“O Agente Secreto” recebeu três indicações ao Globo de Ouro nas categorias de melhor filme, melhor filme em língua estrangeira e melhor ator em filme dramático, com Wagner Moura. A obra cinematográfica explora uma lenda popular de Recife que atormenta o sono das crianças da cidade: a perna cabeluda.
Mas, afinal, o que há por trás da lenda da “perna cabeluda”?
Essa história começou a circular nos anos 70, através de uma coluna do Diário de Pernambuco. O jornalista Raimundo Carrero relatou a narrativa em sua coluna de literatura policial, após se deparar com um jovem ensanguentado nas escadas do jornal: “Ele afirmou que foi a perna cabeluda. Eu perguntei: ‘Do que se trata isso?'”, recordou Raimundo em uma entrevista à Splash.
A partir dessa crônica, a lenda da perna cabeluda tomou proporções extraordinárias. Aqueles que se machucavam ou se envolviam em brigas, bebedeiras ou confusões, frequentemente procuravam Carrero, afirmando que haviam sido atacados pela criatura. Na narrativa, uma perna cabeluda ataca as pessoas com chutes e rasteiras, assombrando as ruas da cidade, especialmente à noite.
Uma das vítimas relatou ter sofrido três golpes no pescoço e um na barriga; sangrando, recebeu ajuda dos transeuntes e foi levada ao Hospital da Restauração. Esse trecho foi extraído de uma crônica policial publicada em 1º de fevereiro de 1976.

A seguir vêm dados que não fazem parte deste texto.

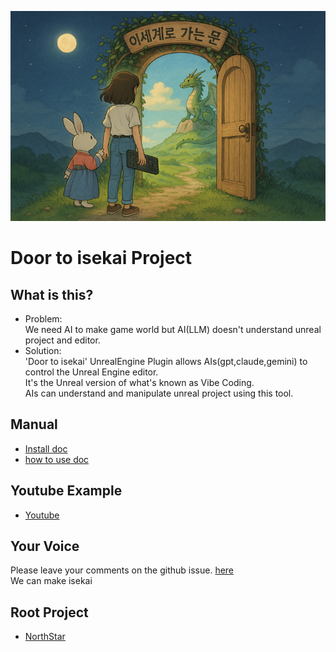 ![](docs/images/Door_0.png)
# Door to isekai Project

## What is this?
- Problem:  
  We need AI to make game world but AI(LLM) doesn't understand unreal project and editor.  
- Solution:  
  'Door to isekai' UnrealEngine Plugin allows AIs(gpt,claude,gemini) to control the Unreal Engine editor.  
  It's the Unreal version of what's known as Vibe Coding.  
  AIs can understand and manipulate unreal project using this tool.  

## Manual  
- [Install doc](docs/install/install.md)
- [how to use doc](docs/howtouse/howtouse.md)

## Youtube Example
- [Youtube](https://www.youtube.com/@creatorsoul804/videos)

## Your Voice  
Please leave your comments on the github issue. [here](https://github.com/LSG7/UnrealEngine_AI_Bridge/issues)  
We can make isekai

## Root Project  
- [NorthStar](https://github.com/LSG7/NorthStar)
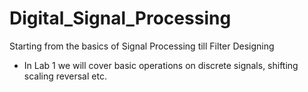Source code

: # Digital_Signal_Processing
 Starting from the basics of Signal Processing till Filter Designing
 
 * In Lab 1 we will cover basic operations on discrete signals, shifting scaling reversal etc.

Naquele período, a censura imposta pela ditadura militar limitava severamente o conteúdo dos jornais. Com espaço escasso para reportagens, o jornal se aproveitou para dar ainda mais visibilidade à história da perna cabeluda. “Como as pessoas não podiam se manifestar sobre política ou movimentos sociais, era mais fácil trabalhar com o imaginário”, explicou Raimundo.

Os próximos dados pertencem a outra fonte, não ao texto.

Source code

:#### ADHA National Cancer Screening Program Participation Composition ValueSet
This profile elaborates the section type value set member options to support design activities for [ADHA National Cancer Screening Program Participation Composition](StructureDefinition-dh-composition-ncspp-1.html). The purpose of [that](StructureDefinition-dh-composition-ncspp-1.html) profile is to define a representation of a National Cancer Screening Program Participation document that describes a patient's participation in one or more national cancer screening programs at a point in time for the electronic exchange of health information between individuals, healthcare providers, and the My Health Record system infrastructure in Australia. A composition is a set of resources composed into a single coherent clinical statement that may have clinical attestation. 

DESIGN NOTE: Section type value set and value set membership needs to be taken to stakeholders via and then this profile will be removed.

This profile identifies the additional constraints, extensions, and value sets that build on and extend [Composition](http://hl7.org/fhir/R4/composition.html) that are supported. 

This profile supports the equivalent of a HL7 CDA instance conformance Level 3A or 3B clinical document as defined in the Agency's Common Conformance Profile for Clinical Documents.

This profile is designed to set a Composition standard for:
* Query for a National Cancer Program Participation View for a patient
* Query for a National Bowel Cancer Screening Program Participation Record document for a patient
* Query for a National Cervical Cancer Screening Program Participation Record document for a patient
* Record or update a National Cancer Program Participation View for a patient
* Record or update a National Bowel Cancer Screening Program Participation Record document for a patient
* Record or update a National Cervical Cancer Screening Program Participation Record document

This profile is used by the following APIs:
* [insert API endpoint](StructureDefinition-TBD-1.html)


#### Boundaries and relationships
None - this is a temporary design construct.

A perna cabeluda simbolizava socialmente a repressão das mentalidades conservadoras em relação à juventude. Era uma época em que os movimentos de contracultura se espalhavam pelo Brasil, com jovens cabeludos, roqueiros e moças de minissaia fazendo parte do cenário. Raimundo Carrero compartilhou essa perspectiva em entrevista à revista Piauí.